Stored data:

__________________________________________________

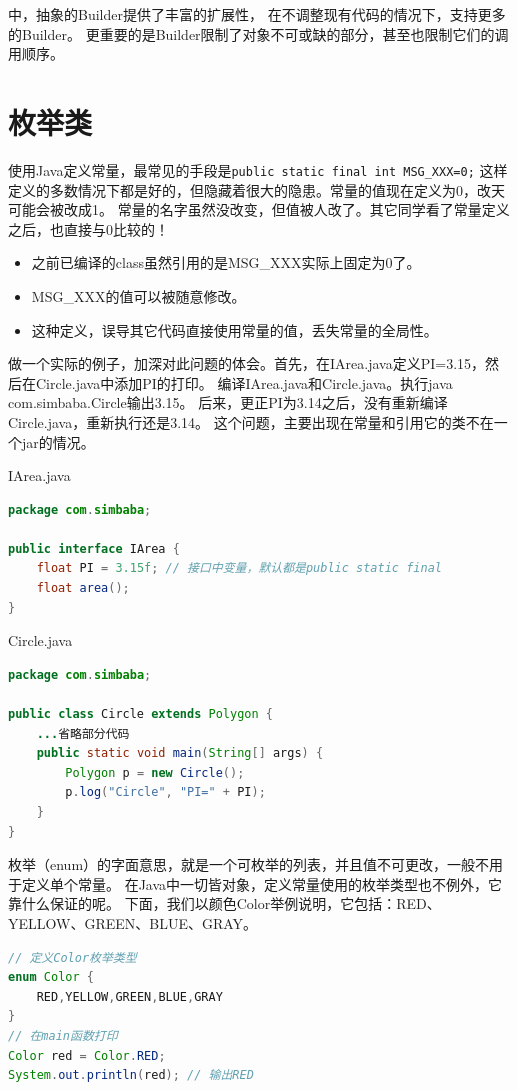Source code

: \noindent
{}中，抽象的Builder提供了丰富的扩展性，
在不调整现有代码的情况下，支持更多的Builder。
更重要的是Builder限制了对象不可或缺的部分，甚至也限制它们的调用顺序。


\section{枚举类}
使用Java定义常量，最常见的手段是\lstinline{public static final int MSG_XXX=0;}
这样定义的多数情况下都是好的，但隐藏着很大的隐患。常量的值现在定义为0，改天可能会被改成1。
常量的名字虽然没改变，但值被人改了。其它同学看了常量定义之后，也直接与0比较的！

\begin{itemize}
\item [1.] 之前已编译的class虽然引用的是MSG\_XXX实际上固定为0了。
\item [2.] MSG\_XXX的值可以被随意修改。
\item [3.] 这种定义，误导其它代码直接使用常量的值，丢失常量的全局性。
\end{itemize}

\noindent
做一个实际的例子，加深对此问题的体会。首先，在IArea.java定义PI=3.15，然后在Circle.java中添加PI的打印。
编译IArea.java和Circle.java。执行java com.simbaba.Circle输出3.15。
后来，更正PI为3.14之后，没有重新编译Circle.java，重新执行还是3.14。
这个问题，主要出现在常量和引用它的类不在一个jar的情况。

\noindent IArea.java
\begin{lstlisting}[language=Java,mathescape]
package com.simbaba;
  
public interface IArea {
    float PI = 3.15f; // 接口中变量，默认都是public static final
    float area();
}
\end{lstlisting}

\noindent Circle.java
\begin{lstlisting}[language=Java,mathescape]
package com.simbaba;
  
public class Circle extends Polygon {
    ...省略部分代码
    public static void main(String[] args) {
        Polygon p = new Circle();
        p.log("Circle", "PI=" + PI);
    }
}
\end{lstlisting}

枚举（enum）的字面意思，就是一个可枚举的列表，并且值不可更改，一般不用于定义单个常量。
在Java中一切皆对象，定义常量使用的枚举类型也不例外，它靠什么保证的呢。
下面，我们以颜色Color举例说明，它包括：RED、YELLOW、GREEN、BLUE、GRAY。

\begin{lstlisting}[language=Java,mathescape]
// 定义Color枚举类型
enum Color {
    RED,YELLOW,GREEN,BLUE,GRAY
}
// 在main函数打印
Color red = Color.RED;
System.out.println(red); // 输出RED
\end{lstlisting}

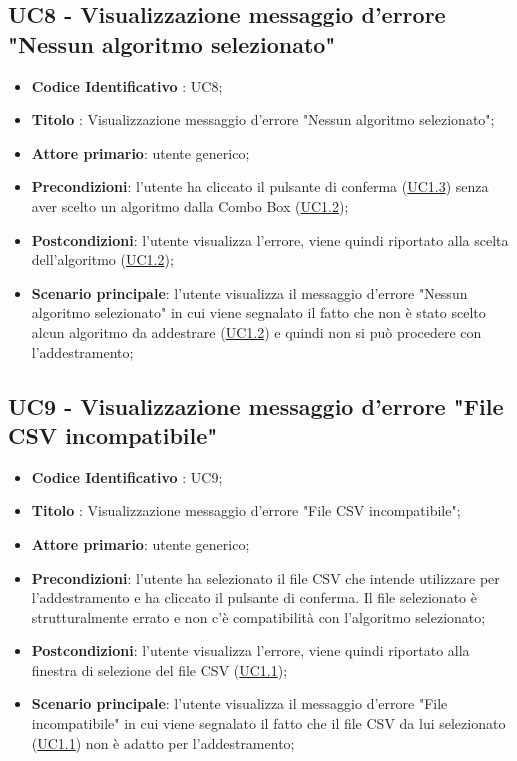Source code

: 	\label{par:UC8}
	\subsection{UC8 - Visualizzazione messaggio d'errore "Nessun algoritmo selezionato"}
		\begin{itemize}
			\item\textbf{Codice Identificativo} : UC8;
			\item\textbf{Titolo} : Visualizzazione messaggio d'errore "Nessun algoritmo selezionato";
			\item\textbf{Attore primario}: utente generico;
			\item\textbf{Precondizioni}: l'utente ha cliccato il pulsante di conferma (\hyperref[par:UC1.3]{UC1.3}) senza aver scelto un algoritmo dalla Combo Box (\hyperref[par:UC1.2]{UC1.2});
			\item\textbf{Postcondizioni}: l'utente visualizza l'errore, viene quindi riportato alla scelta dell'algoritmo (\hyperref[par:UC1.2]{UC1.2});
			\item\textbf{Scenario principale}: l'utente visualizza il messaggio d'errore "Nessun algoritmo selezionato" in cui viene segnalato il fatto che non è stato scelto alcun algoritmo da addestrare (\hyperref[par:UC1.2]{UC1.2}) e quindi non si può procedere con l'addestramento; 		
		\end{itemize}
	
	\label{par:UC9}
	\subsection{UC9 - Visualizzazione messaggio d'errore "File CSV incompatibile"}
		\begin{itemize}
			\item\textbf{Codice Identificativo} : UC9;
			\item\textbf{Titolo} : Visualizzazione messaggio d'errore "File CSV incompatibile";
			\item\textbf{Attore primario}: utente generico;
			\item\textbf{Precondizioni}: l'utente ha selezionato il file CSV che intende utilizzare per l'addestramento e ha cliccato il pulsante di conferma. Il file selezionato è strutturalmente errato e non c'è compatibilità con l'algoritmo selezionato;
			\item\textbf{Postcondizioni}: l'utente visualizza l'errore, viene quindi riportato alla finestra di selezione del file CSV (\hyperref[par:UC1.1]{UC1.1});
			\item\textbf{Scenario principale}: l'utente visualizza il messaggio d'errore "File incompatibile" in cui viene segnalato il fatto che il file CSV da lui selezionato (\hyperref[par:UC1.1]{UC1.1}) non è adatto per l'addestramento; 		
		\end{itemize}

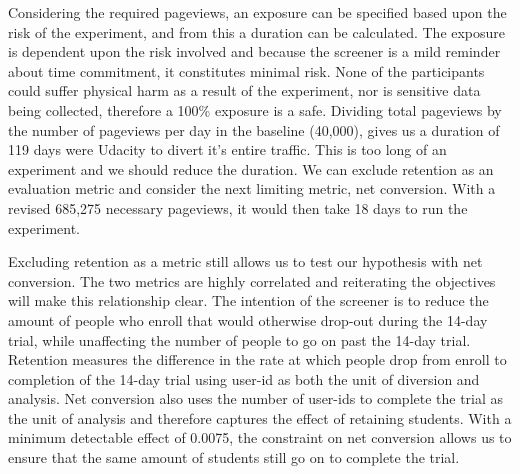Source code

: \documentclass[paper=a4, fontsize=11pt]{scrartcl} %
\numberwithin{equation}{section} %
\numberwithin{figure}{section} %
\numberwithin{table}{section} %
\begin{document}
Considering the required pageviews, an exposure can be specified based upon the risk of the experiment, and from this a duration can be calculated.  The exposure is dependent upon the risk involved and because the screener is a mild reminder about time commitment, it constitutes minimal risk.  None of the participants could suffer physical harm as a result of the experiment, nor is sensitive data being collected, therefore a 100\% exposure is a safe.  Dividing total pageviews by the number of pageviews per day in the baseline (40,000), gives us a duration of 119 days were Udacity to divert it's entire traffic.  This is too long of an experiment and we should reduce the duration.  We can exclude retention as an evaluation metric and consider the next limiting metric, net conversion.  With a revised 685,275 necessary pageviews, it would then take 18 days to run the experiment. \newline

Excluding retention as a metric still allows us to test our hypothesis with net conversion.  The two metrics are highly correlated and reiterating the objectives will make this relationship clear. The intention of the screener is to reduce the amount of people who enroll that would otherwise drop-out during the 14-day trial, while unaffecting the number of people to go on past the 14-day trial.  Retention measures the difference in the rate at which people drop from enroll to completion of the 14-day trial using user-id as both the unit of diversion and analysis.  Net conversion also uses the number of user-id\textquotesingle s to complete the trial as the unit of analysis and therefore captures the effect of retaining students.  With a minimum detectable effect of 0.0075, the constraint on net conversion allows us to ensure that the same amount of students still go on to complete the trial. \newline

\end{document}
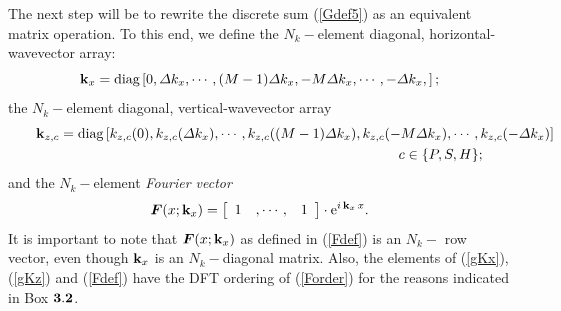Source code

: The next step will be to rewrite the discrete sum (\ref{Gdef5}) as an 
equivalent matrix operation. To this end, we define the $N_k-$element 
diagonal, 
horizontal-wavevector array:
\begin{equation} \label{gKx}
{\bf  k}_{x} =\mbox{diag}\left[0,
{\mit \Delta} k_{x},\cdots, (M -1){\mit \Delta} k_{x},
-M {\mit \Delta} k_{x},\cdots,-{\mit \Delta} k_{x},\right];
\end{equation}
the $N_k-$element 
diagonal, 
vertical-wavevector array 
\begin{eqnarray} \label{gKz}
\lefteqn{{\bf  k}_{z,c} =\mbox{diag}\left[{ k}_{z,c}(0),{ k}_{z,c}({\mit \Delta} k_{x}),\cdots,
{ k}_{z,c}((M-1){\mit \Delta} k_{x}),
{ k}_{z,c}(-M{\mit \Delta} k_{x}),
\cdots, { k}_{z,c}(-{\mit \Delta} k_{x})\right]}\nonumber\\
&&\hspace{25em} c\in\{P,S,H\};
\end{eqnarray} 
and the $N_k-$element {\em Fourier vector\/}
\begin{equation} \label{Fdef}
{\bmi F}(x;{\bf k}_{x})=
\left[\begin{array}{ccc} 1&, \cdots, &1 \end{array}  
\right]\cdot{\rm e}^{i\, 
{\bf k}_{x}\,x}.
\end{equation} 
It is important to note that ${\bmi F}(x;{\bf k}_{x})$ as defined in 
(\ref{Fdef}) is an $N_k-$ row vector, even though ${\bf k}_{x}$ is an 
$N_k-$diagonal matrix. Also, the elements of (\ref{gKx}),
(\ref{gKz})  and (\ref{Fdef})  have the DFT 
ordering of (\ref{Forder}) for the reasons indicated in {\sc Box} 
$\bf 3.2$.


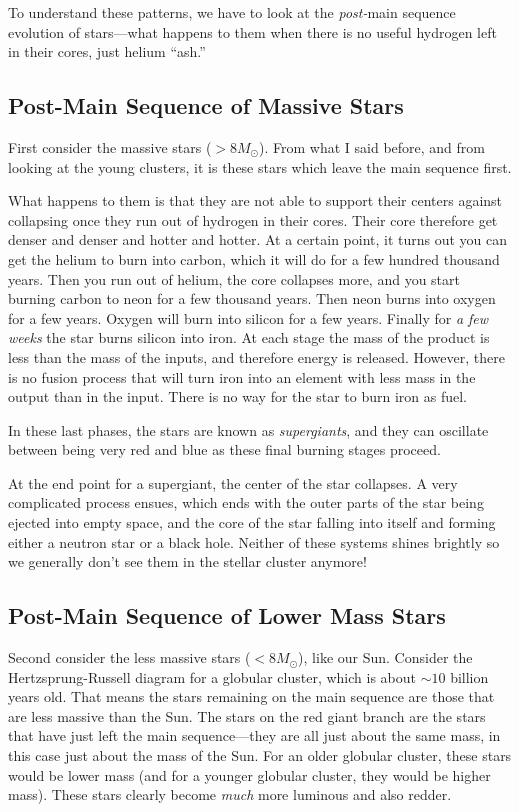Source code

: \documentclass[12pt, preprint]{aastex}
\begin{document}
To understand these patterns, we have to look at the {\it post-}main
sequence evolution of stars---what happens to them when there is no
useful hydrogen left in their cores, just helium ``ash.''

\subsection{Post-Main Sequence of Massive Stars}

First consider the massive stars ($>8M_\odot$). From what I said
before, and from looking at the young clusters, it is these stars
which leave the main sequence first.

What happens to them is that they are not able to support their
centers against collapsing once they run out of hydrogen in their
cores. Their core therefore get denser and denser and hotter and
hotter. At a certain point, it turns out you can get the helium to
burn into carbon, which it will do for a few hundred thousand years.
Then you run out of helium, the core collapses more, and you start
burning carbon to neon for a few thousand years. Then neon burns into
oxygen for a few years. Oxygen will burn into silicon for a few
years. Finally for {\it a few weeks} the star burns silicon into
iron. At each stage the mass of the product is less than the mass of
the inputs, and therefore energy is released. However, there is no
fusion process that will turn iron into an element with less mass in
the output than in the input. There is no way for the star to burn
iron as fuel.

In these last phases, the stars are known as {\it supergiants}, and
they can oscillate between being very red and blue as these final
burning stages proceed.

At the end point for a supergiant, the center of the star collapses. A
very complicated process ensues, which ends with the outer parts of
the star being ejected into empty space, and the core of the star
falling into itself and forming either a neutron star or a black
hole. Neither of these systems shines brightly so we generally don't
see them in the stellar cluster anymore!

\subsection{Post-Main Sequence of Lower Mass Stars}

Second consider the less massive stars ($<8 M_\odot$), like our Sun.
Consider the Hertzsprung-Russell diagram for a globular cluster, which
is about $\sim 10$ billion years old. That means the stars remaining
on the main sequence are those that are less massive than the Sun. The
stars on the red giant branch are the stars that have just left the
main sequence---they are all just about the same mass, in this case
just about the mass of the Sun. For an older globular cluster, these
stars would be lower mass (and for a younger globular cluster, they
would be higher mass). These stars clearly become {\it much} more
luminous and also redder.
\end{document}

__________________________________________________

### Problem statement
Using the entries above, give again exactly the lines from the line holding "fusion process that" through the line holding "they can oscillate". Include both end lines and nothing else.

### Output of the exercise
fusion process that will turn iron into an element with less mass in
the output than in the input. There is no way for the star to burn
iron as fuel.

In these last phases, the stars are known as {\it supergiants}, and
they can oscillate between being very red and blue as these final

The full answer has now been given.